Even as consumers embrace AI to discover new products, meal plan and order groceries, they are pushing back against “artificial perfection and inauthentic brands or marketing,” which is forcing food manufacturers to rethink their go to market strategies, including how they develop and promote new products, according to one industry insider.
“The paradox of our time is that we’re more connected digitally than ever before, yet more isolated as human beings,” which places brands in a tenuous position of balancing consumer demand for the convenience AI offers and authentic connection they crave, said Jo-Ann McArthur, president of Nourish Food Marketing.
She predicts that 2026 consumers will embrace “the return of real,” including “choosing the reality of imperfections over polish, human connection over digital efficiency, and authentic experience over algorithmic optimization.”
As such, she predicts, the “successful food brands of the next decade will be those that understand the role of social catalyst, rather than mere nutritional providers” and which “foster human interaction” or “facilitate shared moments.”
Celebrity-backed brands offer consumers connection
One way this is already playing out is with the rise of celebrity-backed, not just endorsed, brands, which are part of a broader category of insurgent brands that may represent less than 2% of the market share in their categories, but which captured nearly 39% of incremental category growth in 2024, she said.
“The power of celebrity brands lies in their ability to solve the most expensive problem in modern marketing: attention,” she said.
She explained that traditional CPG companies spend billions of dollars annually trying to catch consumers’ attention, but “celebrity founders start with a ready-made audience who are emotionally invested in their success.”
In other words, consumers feel connected with celebrity-founders and when they buy their products they perceive their purchases almost as a shared moment.
The ‘rise of bot shoppers’
Consumer desire for authentic engagement, ironically, also will fuel the “rise of bot shoppers” in 2026, predicts McArthur.
She claims that as AI agents become the primary intermediaries between brands and consumers and businesses, they could represent “the biggest retail disruption since the introduction of ecommerce, with AI agents predicted to drive $9 trillion in sales by 2030.”
Nearly three-quarters of consumers say they tried a new food they found on social media and AI platforms, 46% have made purchases based on generative AI recommendations and 72% say they would trust an AI personal shopper, according to McArthur.
A significant part of the appeal for consumers is the ability to search using “conversational interactions” that feel more authentical and more closely mimic interactions with other people versus using key words in a search bar to discover something new, she explained.
For food and beverage brands, this means “traditional SEO optimization will become less relevant as AI agents aggregate information from multiple sources to provide comprehensive product comparisons and recommendations,” McArthur said.
The brands that win in this future are the ones that simultaneously restructure content for AI versus human reading patterns, she added.
Even as brands adapt marketing to capitalize on AI algorithms, they need to avoid the trap of “algorithmic sameness” that suggests “mass produced uniformity,” and instead convey authenticity and realness by embracing “raw and unfiltered content,” which generates engagement rates up to five times that of “overly edited photos, polished captions and staged lifestyles,” McArthur said.
She explained, “imperfections are not flaws to be hidden, but badges of authenticity that create emotional connection.”
Will 2026 mark a ‘more sophisticated approach to nutrient balance’?
Consumer acceptance of imperfection and quest for authenticity in 2026 also will drive them to choose more “real” food and follow more balanced diets, rather than continuing to gravitate to ultra-processed foods or extreme eating, McArthur predicts.
“The celebration of imperfection has created a premium market for handmade, artisanal products that proudly display their human origins.
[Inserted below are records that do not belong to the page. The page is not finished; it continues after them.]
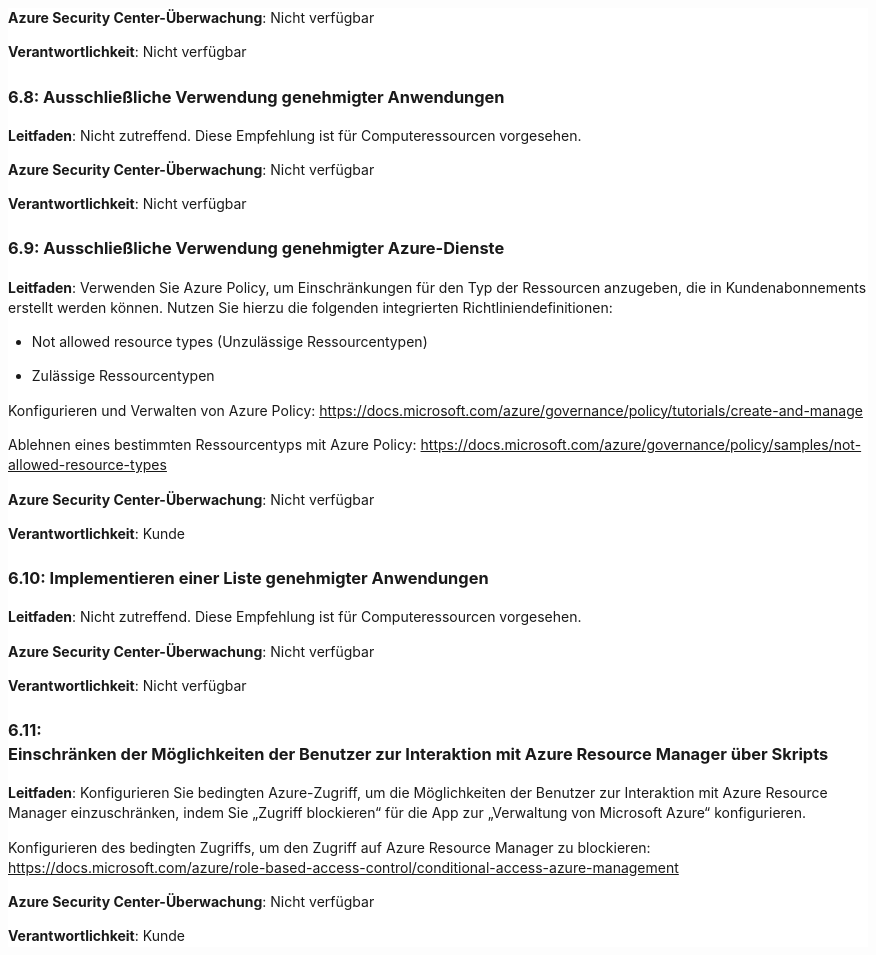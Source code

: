 **Azure Security Center-Überwachung**: Nicht verfügbar

**Verantwortlichkeit**: Nicht verfügbar

### <a name="68-use-only-approved-applications"></a>6.8: Ausschließliche Verwendung genehmigter Anwendungen

**Leitfaden**: Nicht zutreffend. Diese Empfehlung ist für Computeressourcen vorgesehen.

**Azure Security Center-Überwachung**: Nicht verfügbar

**Verantwortlichkeit**: Nicht verfügbar

### <a name="69-use-only-approved-azure-services"></a>6.9: Ausschließliche Verwendung genehmigter Azure-Dienste

**Leitfaden**: Verwenden Sie Azure Policy, um Einschränkungen für den Typ der Ressourcen anzugeben, die in Kundenabonnements erstellt werden können. Nutzen Sie hierzu die folgenden integrierten Richtliniendefinitionen:

- Not allowed resource types (Unzulässige Ressourcentypen)

- Zulässige Ressourcentypen

Konfigurieren und Verwalten von Azure Policy: https://docs.microsoft.com/azure/governance/policy/tutorials/create-and-manage

Ablehnen eines bestimmten Ressourcentyps mit Azure Policy: https://docs.microsoft.com/azure/governance/policy/samples/not-allowed-resource-types

**Azure Security Center-Überwachung**: Nicht verfügbar

**Verantwortlichkeit**: Kunde

### <a name="610-implement-approved-application-list"></a>6.10: Implementieren einer Liste genehmigter Anwendungen

**Leitfaden**: Nicht zutreffend. Diese Empfehlung ist für Computeressourcen vorgesehen.

**Azure Security Center-Überwachung**: Nicht verfügbar

**Verantwortlichkeit**: Nicht verfügbar

### <a name="611-divlimit-users-ability-to-interact-with-azure-resource-manager-via-scriptsdiv"></a>6.11: <div>Einschränken der Möglichkeiten der Benutzer zur Interaktion mit Azure Resource Manager über Skripts</div>

**Leitfaden**: Konfigurieren Sie bedingten Azure-Zugriff, um die Möglichkeiten der Benutzer zur Interaktion mit Azure Resource Manager einzuschränken, indem Sie „Zugriff blockieren“ für die App zur „Verwaltung von Microsoft Azure“ konfigurieren.

Konfigurieren des bedingten Zugriffs, um den Zugriff auf Azure Resource Manager zu blockieren: https://docs.microsoft.com/azure/role-based-access-control/conditional-access-azure-management

**Azure Security Center-Überwachung**: Nicht verfügbar

**Verantwortlichkeit**: Kunde
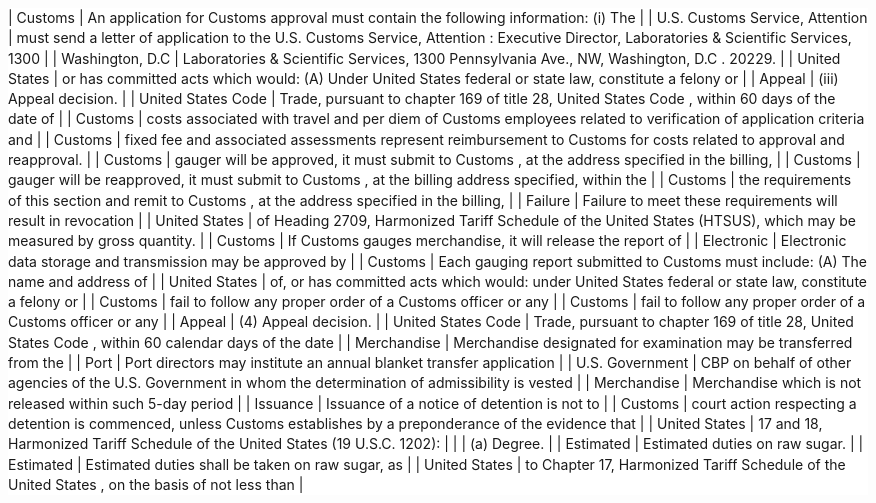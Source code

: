 | Customs                         | An application for  Customs approval must contain the following information: (i) The                                                                |
| U.S. Customs Service, Attention | must send a letter of application to the U.S. Customs Service, Attention : Executive Director, Laboratories &amp; Scientific Services, 1300         |
| Washington, D.C                 | Laboratories &amp; Scientific Services, 1300 Pennsylvania Ave., NW, Washington, D.C . 20229.                                                        |
| United States                   | or has committed acts which would: (A) Under United States federal or state law, constitute a felony or                                             |
| Appeal                          | (iii)  Appeal  decision.                                                                                                                            |
| United States Code              | Trade, pursuant to chapter 169 of title 28, United States Code , within 60 days of the date of                                                      |
| Customs                         | costs associated with travel and per diem of Customs employees related to verification of application criteria and                                  |
| Customs                         | fixed fee and associated assessments represent reimbursement to Customs  for costs related to approval and reapproval.                              |
| Customs                         | gauger will be approved, it must submit to Customs , at the address specified in the billing,                                                       |
| Customs                         | gauger will be reapproved, it must submit to Customs , at the billing address specified, within the                                                 |
| Customs                         | the requirements of this section and remit to Customs , at the address specified in the billing,                                                    |
| Failure                         | Failure to meet these requirements will result in revocation                                                                                        |
| United States                   | of Heading 2709, Harmonized Tariff Schedule of the United States  (HTSUS), which may be measured by gross quantity.                                 |
| Customs                         | If  Customs gauges merchandise, it will release the report of                                                                                       |
| Electronic                      | Electronic data storage and transmission may be approved by                                                                                         |
| Customs                         | Each gauging report submitted to  Customs must include: (A) The name and address of                                                                 |
| United States                   | of, or has committed acts which would: under United States federal or state law, constitute a felony or                                             |
| Customs                         | fail to follow any proper order of a Customs  officer or any                                                                                        |
| Customs                         | fail to follow any proper order of a Customs  officer or any                                                                                        |
| Appeal                          | (4)  Appeal  decision.                                                                                                                              |
| United States Code              | Trade, pursuant to chapter 169 of title 28, United States Code , within 60 calendar days of the date                                                |
| Merchandise                     | Merchandise designated for examination may be transferred from the                                                                                  |
| Port                            | Port directors may institute an annual blanket transfer application                                                                                 |
| U.S. Government                 | CBP on behalf of other agencies of the U.S. Government in whom the determination of admissibility is vested                                         |
| Merchandise                     | Merchandise which is not released within such 5-day period                                                                                          |
| Issuance                        | Issuance of a notice of detention is not to                                                                                                         |
| Customs                         | court action respecting a detention is commenced, unless Customs establishes by a preponderance of the evidence that                                |
| United States                   | 17 and 18, Harmonized Tariff Schedule of the United States  (19 U.S.C. 1202):                                                                       |
|                                 |             (a) Degree.                                                                                                                             |
| Estimated                       | Estimated  duties on raw sugar.                                                                                                                     |
| Estimated                       | Estimated duties shall be taken on raw sugar, as                                                                                                    |
| United States                   | to Chapter 17, Harmonized Tariff Schedule of the United States , on the basis of not less than                                                      |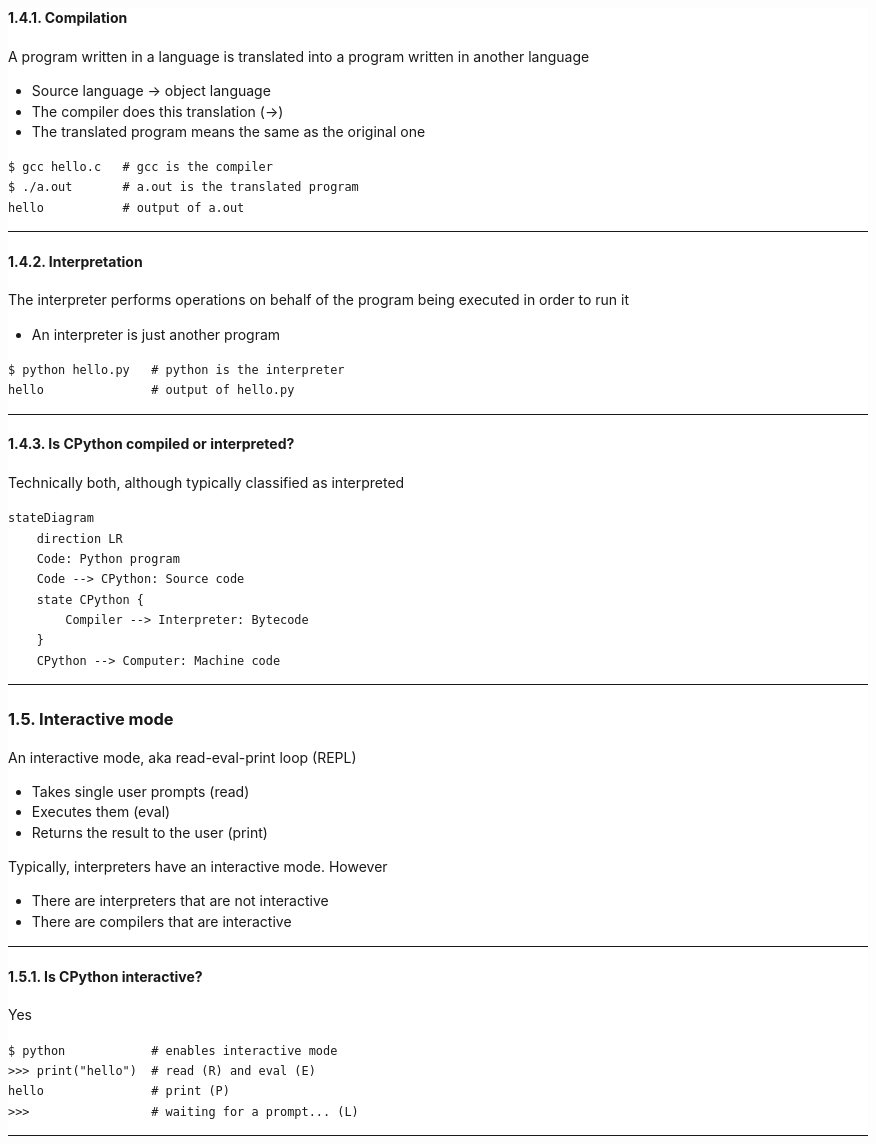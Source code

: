 #### 1.4.1. Compilation
A program written in a language is translated into a program written in another language
- Source language $\rightarrow$ object language
- The compiler does this translation ($\rightarrow$)
- The translated program means the same as the original one

```shell
$ gcc hello.c   # gcc is the compiler
$ ./a.out       # a.out is the translated program
hello           # output of a.out
```

---
#### 1.4.2. Interpretation
The interpreter performs operations on behalf of the program being executed in order to run it
- An interpreter is just another program

```shell
$ python hello.py   # python is the interpreter
hello               # output of hello.py
```

---
#### 1.4.3. Is CPython compiled or interpreted?
Technically both, although typically classified as interpreted

```mermaid
stateDiagram
	direction LR
	Code: Python program
	Code --> CPython: Source code
	state CPython {
		Compiler --> Interpreter: Bytecode
	}
	CPython --> Computer: Machine code
```

---
### 1.5. Interactive mode
An interactive mode, aka read-eval-print loop (REPL)
- Takes single user prompts (read)
- Executes them (eval)
- Returns the result to the user (print)

Typically, interpreters have an interactive mode. However
- There are interpreters that are not interactive
- There are compilers that are interactive

---
#### 1.5.1. Is CPython interactive?
Yes

```shell
$ python            # enables interactive mode
>>> print("hello")  # read (R) and eval (E)
hello               # print (P)
>>>                 # waiting for a prompt... (L)
```

---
Artisanal bread with irregular crusts command higher prices than uniform factory loaves,” she said.
In addition, the new year “will mark the emergence of a more sophisticated approach to nutrient balance. Consumers are moving beyond the reductive, maximize this, minimize that mentality and single nutrient fixation towards understanding food as a complex orchestra of interconnected nutrients that work in harmony with our increasingly complex bodies to optimize wellness, performance and longevity,” she said.
Ironically, the fiber-maxxing trend that took TikTok by storm and turbo-charged modern extreme dieting will also be its own undoing, said McArthur. She argued,“Fiber-maxxing inadvertently taught consumers to think about nutrients as building blocks rather than magical bullets.”
Ultimately, these shifts point to a marketplace where consumers will reward brands that feel human and which coax them out their isolation, but which also strategically leverage technology for initial connection and to deliver the convenience they demand.